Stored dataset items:
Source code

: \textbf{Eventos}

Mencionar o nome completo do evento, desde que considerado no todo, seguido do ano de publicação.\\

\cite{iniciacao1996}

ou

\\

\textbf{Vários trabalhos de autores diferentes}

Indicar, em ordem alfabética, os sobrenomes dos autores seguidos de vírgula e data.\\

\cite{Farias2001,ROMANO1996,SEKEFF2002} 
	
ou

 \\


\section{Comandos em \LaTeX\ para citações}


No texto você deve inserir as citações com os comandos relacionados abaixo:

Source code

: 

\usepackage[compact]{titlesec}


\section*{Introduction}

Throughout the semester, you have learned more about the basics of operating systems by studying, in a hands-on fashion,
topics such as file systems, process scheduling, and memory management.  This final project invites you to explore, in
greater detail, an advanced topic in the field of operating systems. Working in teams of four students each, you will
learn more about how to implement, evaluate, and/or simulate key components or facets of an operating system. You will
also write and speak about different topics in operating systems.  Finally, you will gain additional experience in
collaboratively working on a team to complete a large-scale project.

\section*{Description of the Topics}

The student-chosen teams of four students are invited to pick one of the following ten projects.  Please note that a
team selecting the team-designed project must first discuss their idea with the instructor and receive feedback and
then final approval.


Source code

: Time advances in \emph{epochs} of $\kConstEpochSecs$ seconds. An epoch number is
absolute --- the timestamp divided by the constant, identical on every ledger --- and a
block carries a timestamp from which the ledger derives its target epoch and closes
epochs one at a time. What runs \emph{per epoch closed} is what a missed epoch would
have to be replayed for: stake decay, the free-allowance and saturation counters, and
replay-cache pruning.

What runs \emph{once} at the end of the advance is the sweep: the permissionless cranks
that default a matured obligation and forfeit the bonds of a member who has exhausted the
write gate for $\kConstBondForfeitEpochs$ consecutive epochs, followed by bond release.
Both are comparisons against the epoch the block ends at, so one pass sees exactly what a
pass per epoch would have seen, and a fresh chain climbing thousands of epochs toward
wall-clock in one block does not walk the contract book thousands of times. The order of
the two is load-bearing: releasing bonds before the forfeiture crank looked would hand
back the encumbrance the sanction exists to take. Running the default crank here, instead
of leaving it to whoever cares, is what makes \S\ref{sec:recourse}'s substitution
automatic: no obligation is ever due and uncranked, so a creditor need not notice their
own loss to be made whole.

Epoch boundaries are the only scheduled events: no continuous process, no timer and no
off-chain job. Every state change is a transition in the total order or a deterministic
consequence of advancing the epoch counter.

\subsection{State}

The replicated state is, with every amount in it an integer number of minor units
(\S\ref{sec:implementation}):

Task to complete >>
When the line with "pass per epoch" is reached in the data above, begin copying, and stop after the line with "The replicated state"; copy each line exactly, both ends included.

Task response >>
pass per epoch would have seen, and a fresh chain climbing thousands of epochs toward
wall-clock in one block does not walk the contract book thousands of times. The order of
the two is load-bearing: releasing bonds before the forfeiture crank looked would hand
back the encumbrance the sanction exists to take. Running the default crank here, instead
of leaving it to whoever cares, is what makes \S\ref{sec:recourse}'s substitution
automatic: no obligation is ever due and uncranked, so a creditor need not notice their
own loss to be made whole.

Epoch boundaries are the only scheduled events: no continuous process, no timer and no
off-chain job. Every state change is a transition in the total order or a deterministic
consequence of advancing the epoch counter.

\subsection{State}

The replicated state is, with every amount in it an integer number of minor units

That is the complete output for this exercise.